[Task to carry out]: In the records that come next, find every line with "version". Return those lines.

[Information supplied — start]

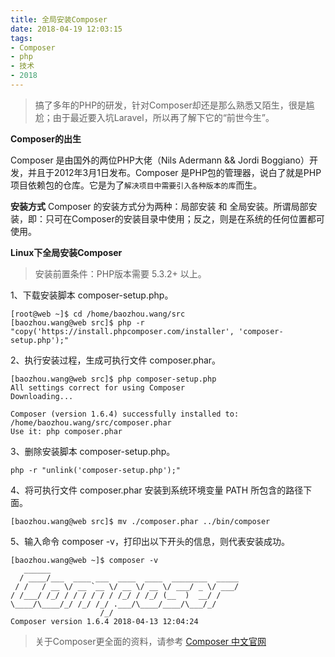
 ```yaml
---
title: 全局安装Composer
date: 2018-04-19 12:03:15
tags:
- Composer
- php
- 技术
- 2018
---
```


> 搞了多年的PHP的研发，针对Composer却还是那么熟悉又陌生，很是尴尬；由于最近要入坑Laravel，所以再了解下它的“前世今生”。

**Composer的出生**

Composer 是由国外的两位PHP大佬（Nils Adermann && Jordi Boggiano）开发，并且于2012年3月1日发布。Composer 是PHP包的管理器，说白了就是PHP项目依赖包的仓库。它是为了`解决项目中需要引入各种版本的库`而生。

**安装方式**
Composer 的安装方式分为两种：局部安装 和 全局安装。所谓局部安装，即：只可在Composer的安装目录中使用；反之，则是在系统的任何位置都可使用。

<!-- more -->

**Linux下全局安装Composer**

> 安装前置条件：PHP版本需要 5.3.2+ 以上。

1、下载安装脚本 composer-setup.php。
```
[root@web ~]$ cd /home/baozhou.wang/src
[baozhou.wang@web src]$ php -r "copy('https://install.phpcomposer.com/installer', 'composer-setup.php');"
```

2、执行安装过程，生成可执行文件 composer.phar。
```
[baozhou.wang@web src]$ php composer-setup.php 
All settings correct for using Composer
Downloading...

Composer (version 1.6.4) successfully installed to: /home/baozhou.wang/src/composer.phar
Use it: php composer.phar
```

3、删除安装脚本 composer-setup.php。
```
php -r "unlink('composer-setup.php');"
```

4、将可执行文件 composer.phar 安装到系统环境变量 PATH 所包含的路径下面。
```
[baozhou.wang@web src]$ mv ./composer.phar ../bin/composer
```

5、输入命令 composer -v，打印出以下开头的信息，则代表安装成功。
```
[baozhou.wang@web ~]$ composer -v
   ______
  / ____/___  ____ ___  ____  ____  ________  _____
 / /   / __ \/ __ `__ \/ __ \/ __ \/ ___/ _ \/ ___/
/ /___/ /_/ / / / / / / /_/ / /_/ (__  )  __/ /
\____/\____/_/ /_/ /_/ .___/\____/____/\___/_/
                    /_/
Composer version 1.6.4 2018-04-13 12:04:24
```

> 关于Composer更全面的资料，请参考 [Composer 中文官网](https://www.phpcomposer.com)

[Information supplied — finish]

[Finished task]:
Composer (version 1.6.4) successfully installed to: /home/baozhou.wang/src/composer.phar
Composer version 1.6.4 2018-04-13 12:04:24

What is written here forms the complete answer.